Circle to Search is a new way of approaching Search on mobile. The experience of Now on Tap is more interactive than Circle to Search, which was introduced a few months ago. You circle what you want to search on the screen. Burke says, “It’s a very visceral, fun, and modern way to search … It skews younger as well because it’s so fun to use.”

It was clear that the answers were not just provided but were also being shown to students how to solve the problems. Circle to Search will be able to solve more complex problems later this year. This is powered by the LearnLM models, which are designed for education.

A mouthful, “Search Generative Experience” will be available to everyone in the US this week. It’s going to be like when you use Perplexity or Arc Search, results pages will be design and populated with summarized answers from the web.

The ability to search by video is a step further than the images based search that was already available by the company. That means you can take a video of something you want to search for, ask a question during the video, and Google’s AI will attempt to pull up relevant answers from the web.

Google is rolling out a new feature this summer that could be a boon for just about anyone with years — or even more than a decade — of photos to sift through. “Ask Photos” lets Gemini pore over your Google Photos library in response to your questions, and the feature goes beyond just pulling up pictures of dogs and cats. CEO Sundar Pichai demonstrated by asking Gemini what his license plate number is. The response was the number itself, followed by a picture of it so he could make sure that was right.
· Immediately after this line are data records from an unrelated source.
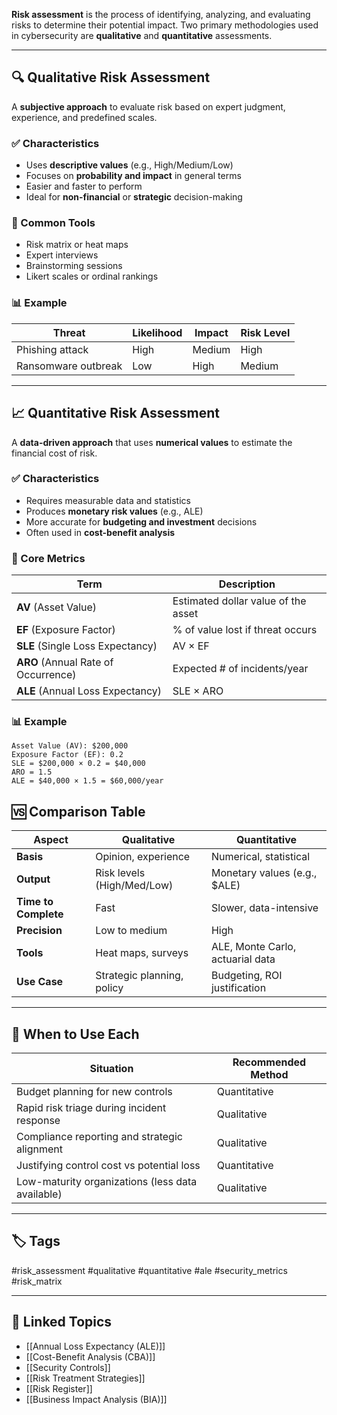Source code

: **Risk assessment** is the process of identifying, analyzing, and evaluating risks to determine their potential impact. Two primary methodologies used in cybersecurity are **qualitative** and **quantitative** assessments.

---

## 🔍 Qualitative Risk Assessment

A **subjective approach** to evaluate risk based on expert judgment, experience, and predefined scales.

### ✅ Characteristics

- Uses **descriptive values** (e.g., High/Medium/Low)
- Focuses on **probability and impact** in general terms
- Easier and faster to perform
- Ideal for **non-financial** or **strategic** decision-making

### 🧰 Common Tools

- Risk matrix or heat maps  
- Expert interviews  
- Brainstorming sessions  
- Likert scales or ordinal rankings

### 📊 Example

| Threat              | Likelihood | Impact | Risk Level |
|---------------------|------------|--------|------------|
| Phishing attack     | High       | Medium | High       |
| Ransomware outbreak | Low        | High   | Medium     |

---

## 📈 Quantitative Risk Assessment

A **data-driven approach** that uses **numerical values** to estimate the financial cost of risk.

### ✅ Characteristics

- Requires measurable data and statistics
- Produces **monetary risk values** (e.g., ALE)
- More accurate for **budgeting and investment** decisions
- Often used in **cost-benefit analysis**

### 🧮 Core Metrics

| Term | Description |
|------|-------------|
| **AV** (Asset Value) | Estimated dollar value of the asset |
| **EF** (Exposure Factor) | % of value lost if threat occurs |
| **SLE** (Single Loss Expectancy) | AV × EF |
| **ARO** (Annual Rate of Occurrence) | Expected # of incidents/year |
| **ALE** (Annual Loss Expectancy) | SLE × ARO |

### 📊 Example

```text
Asset Value (AV): $200,000  
Exposure Factor (EF): 0.2  
SLE = $200,000 × 0.2 = $40,000  
ARO = 1.5  
ALE = $40,000 × 1.5 = $60,000/year
```

## 🆚 Comparison Table

|Aspect|Qualitative|Quantitative|
|---|---|---|
|**Basis**|Opinion, experience|Numerical, statistical|
|**Output**|Risk levels (High/Med/Low)|Monetary values (e.g., $ALE)|
|**Time to Complete**|Fast|Slower, data-intensive|
|**Precision**|Low to medium|High|
|**Tools**|Heat maps, surveys|ALE, Monte Carlo, actuarial data|
|**Use Case**|Strategic planning, policy|Budgeting, ROI justification|

---

## 🧠 When to Use Each

|Situation|Recommended Method|
|---|---|
|Budget planning for new controls|Quantitative|
|Rapid risk triage during incident response|Qualitative|
|Compliance reporting and strategic alignment|Qualitative|
|Justifying control cost vs potential loss|Quantitative|
|Low-maturity organizations (less data available)|Qualitative|

---

## 🏷 Tags

#risk_assessment #qualitative #quantitative #ale #security_metrics #risk_matrix

---

## 🔗 Linked Topics

- [[Annual Loss Expectancy (ALE)]]
- [[Cost-Benefit Analysis (CBA)]]
- [[Security Controls]]
- [[Risk Treatment Strategies]]
- [[Risk Register]]
- [[Business Impact Analysis (BIA)]]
Google’s Project Astra is a multimodal AI assistant that the company hopes will become a do-everything virtual assistant that can watch and understand what it sees through your device’s camera, remember where your things are, and do things for you. It’s powering many of the most impressive demos from I/O this year, and the company’s aim for it is to be an honest-to-goodness AI agent that can’t just talk to you but also actually do things on your behalf.

Google’s answer to OpenAI’s Sora is a new generative AI model that can output 1080p video based on text, image, and video-based prompts. Videos can be produced in a variety of styles, like aerial shots or timelapses, and can be tweaked with more prompts. The company is already offering Veo to some creators for use in YouTube videos but is also pitching it to Hollywood for use in films.

Gems: Customizing Google AI to Become a Positive Coach for Running Programs and Business Successes (with an Appearance for SynthID)

Google is rolling out a custom chatbot creator called Gems. Just like OpenAI’s GPTs, Gems lets users give instructions to Gemini to customize how it will respond and what it specializes in. If you want it to be a positive and insistent running coach with daily motivations and running plans — aka my worst nightmare — you’ll be able to do that soon (if you’re a Gemini Advanced subscriber).

If you’re on an Android phone or tablet, you can now circle a math problem on your screen and get help solving it. Google’s AI won’t solve the problem for you — so it won’t help students cheat on their homework — but it will break it down into steps that should make it easier to complete.

Using on-device Gemini Nano AI smarts, Google says Android phones will be able to help you avoid scam calls by looking out for red flags, like common scammer conversation patterns, and then popping up real-time warnings like the one above. The company promises to offer more details on the feature later in the year.

The lightest version of the Gemini model is being added to Chrome on the desktop. The built-in assistant will use on-device AI to help you generate text for social media posts, product reviews, and more from directly within Google Chrome.

According to the company,SynthID will incorporate watermarking into content created with its new Veo video generator and that it can now also detect artificial intelligence-generated videos.